INTRODUCTION
Sordariomycetes is one of the largest classes of Ascomycota comprising 45 orders, 167 families, and 1,499 genera with a cosmopolitan distribution, and whose classification has changed considerably over the past decade [1-3]. The order Hypocreales, which belongs to the class Sordariomycetes, comprises 14 families, including Nectriaceae. This family includes endophytic, saprophytic, and pathogenic fungi observed in a wide range of regions [3]. The genus Fusarium of filamentous fungi is distributed worldwide and comprises at least 300 species [4,5]. First described by Link in 1809, Fusarium includes several important and well-known mycotoxigenic plant pathogens [4,6]. Additionally, this was the first fungal genus associated with ice nucleation activity (INA) [7]. INA is the ability to initiate water crystallization at temperatures above –38℃, the freezing point of water in its ultrapure state [8]. Ice-nucleating particles (INPs) can be derived from a variety of sources, such as desert dust, anthropogenic emissions, marine, and biological aerosols.
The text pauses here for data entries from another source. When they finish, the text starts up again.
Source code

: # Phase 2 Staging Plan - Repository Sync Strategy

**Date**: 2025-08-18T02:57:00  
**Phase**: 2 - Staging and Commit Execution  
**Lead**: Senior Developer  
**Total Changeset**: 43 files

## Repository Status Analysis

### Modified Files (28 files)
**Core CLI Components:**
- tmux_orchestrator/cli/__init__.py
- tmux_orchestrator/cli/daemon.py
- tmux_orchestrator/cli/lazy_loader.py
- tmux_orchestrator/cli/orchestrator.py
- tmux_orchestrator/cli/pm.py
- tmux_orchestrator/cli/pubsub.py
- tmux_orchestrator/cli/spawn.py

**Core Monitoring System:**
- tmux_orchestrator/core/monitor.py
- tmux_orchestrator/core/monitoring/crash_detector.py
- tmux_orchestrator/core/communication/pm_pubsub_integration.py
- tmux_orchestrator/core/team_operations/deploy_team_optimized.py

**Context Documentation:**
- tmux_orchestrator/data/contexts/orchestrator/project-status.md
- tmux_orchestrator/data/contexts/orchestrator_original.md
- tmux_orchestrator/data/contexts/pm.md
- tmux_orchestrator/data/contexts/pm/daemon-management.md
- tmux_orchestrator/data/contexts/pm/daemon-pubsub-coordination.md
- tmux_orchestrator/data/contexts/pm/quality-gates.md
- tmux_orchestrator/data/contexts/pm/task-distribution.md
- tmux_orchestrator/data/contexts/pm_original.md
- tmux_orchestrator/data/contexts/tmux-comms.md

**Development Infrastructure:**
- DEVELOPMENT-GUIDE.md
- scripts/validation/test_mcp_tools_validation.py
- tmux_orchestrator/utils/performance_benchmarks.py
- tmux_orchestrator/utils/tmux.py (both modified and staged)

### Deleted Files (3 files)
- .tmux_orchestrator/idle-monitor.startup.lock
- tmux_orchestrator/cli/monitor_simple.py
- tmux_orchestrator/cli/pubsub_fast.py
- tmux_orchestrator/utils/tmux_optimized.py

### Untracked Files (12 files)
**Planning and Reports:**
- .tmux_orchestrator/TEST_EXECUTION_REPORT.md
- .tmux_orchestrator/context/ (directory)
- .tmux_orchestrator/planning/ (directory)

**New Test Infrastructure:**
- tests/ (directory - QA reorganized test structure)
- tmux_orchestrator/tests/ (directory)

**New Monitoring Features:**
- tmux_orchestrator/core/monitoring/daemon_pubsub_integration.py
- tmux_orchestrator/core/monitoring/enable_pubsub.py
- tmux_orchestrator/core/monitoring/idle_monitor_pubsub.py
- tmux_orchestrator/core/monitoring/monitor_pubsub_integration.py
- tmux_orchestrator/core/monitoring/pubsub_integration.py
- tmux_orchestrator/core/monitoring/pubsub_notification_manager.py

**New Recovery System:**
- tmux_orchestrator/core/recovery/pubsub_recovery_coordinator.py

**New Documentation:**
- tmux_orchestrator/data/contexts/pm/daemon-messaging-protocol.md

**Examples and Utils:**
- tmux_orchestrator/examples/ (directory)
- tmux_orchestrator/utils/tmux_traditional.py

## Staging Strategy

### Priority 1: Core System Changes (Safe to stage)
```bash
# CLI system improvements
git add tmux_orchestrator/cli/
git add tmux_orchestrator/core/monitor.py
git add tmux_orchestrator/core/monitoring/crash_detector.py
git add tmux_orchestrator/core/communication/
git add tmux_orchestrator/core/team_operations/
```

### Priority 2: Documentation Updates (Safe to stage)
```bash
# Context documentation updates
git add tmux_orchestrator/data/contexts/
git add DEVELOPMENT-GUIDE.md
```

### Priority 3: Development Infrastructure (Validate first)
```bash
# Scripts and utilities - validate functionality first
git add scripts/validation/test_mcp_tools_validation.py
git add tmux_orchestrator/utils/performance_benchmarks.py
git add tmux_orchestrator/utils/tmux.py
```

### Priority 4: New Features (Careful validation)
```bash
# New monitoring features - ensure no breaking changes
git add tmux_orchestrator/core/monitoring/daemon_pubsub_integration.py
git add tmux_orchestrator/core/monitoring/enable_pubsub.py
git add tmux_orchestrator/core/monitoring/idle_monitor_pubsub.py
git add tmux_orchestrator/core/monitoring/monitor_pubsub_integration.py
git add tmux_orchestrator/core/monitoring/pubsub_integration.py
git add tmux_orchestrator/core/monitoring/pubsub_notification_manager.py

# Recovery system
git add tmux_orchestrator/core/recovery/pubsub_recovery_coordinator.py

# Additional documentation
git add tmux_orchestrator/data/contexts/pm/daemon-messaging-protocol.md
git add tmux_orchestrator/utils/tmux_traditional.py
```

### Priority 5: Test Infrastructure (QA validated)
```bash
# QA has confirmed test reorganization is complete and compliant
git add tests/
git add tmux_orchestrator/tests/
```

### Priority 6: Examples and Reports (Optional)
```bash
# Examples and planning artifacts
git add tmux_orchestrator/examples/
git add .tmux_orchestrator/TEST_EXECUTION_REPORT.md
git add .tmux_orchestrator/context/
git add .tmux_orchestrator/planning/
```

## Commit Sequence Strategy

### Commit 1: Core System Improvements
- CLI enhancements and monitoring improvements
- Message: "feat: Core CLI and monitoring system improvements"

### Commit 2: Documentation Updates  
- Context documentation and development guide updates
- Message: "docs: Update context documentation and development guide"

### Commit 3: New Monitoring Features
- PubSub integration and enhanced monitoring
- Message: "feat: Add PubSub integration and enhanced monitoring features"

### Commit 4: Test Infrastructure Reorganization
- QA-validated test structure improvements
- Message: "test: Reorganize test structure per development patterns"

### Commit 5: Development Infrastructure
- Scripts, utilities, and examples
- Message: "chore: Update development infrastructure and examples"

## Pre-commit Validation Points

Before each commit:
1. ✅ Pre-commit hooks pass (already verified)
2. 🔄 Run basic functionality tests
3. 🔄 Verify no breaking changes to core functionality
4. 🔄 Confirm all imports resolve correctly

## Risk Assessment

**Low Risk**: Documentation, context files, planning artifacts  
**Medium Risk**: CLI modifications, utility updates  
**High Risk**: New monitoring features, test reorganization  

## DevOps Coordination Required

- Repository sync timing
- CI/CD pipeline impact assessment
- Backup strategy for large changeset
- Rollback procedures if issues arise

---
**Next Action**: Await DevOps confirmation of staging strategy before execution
Biological INPs also include pollen, algae, lichens, and microorganisms like viruses, bacteria, and fungi [9]. In the case of Fusarium, INA has been reported above –12℃ for several species, including F. acuminatum, F. tricinctum, and F. avenaceum [10]. F. diversisporum was first described in rotten potato tubers in the US [11] and has been found in wheat fields in Iran [12]. However, limited information is available regarding F. diversisporum and its characteristics. No study has been published examining F. diversisporum as a phytopathogenic fungus. Furthermore, this species has not been reported in Korea. This study aimed to morphologically and molecularly characterize an unreported Fusarium species in Korea, F. diversisporum, isolated from a declined apple tree and determine its INA.
MATERIALS AND METHODS
Sample collection and fungal isolation
The fungal isolate KNUF-21-F39 was obtained from the branches of a declined apple tree (Malus domestica) collected from Chungcheongbuk province (36°33'50.0"N, 127°46'35.0"E), Korea. The strain was isolated and cultured on potato dextrose agar (PDA; Difco, Detroit, MI, USA) at 25℃. The strain was deposited into the general collection of the Korean Collection for Type Cultures (KCTC) (KCTC 56905).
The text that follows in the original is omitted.